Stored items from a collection
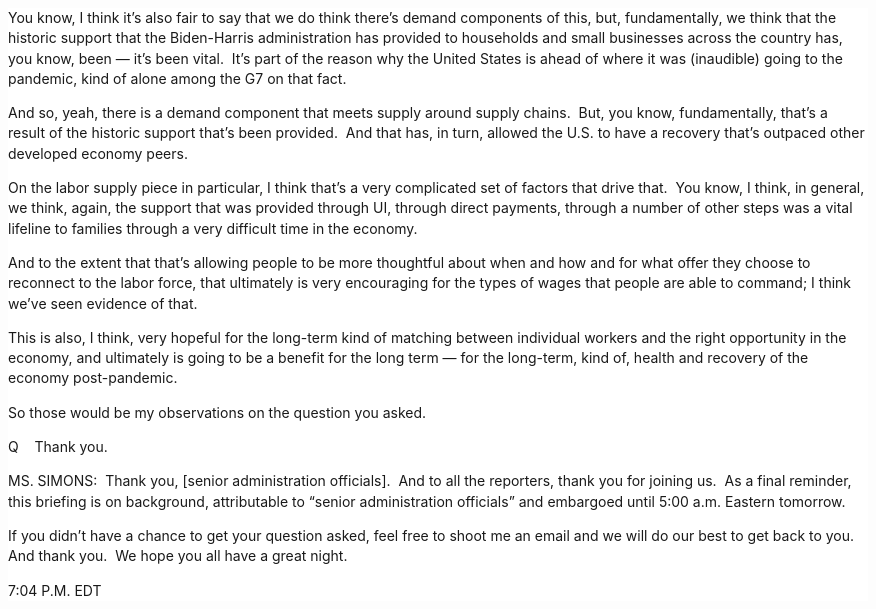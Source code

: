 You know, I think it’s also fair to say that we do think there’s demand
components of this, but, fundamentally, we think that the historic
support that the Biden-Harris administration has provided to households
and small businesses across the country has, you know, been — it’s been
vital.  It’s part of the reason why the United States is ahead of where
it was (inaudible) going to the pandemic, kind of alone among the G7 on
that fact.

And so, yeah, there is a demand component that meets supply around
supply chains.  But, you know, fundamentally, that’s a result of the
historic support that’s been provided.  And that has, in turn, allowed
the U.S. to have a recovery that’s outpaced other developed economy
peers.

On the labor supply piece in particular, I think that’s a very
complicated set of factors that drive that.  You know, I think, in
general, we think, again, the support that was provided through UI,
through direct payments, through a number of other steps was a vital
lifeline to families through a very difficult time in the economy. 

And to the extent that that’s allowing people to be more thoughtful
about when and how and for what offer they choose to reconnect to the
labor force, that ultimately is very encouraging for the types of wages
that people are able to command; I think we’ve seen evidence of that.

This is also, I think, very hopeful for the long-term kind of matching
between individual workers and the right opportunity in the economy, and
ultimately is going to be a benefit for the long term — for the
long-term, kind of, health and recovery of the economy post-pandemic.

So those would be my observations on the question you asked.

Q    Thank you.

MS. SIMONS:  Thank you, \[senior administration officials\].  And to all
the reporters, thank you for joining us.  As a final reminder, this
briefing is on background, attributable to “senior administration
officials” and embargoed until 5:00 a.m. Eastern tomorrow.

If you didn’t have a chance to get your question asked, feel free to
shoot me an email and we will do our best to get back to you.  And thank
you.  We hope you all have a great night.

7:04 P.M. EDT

- _Action item_
Filter the data down to the lines that contain the string "people", and copy them.

- _Task result_
And to the extent that that’s allowing people to be more thoughtful
that people are able to command; I think we’ve seen evidence of that.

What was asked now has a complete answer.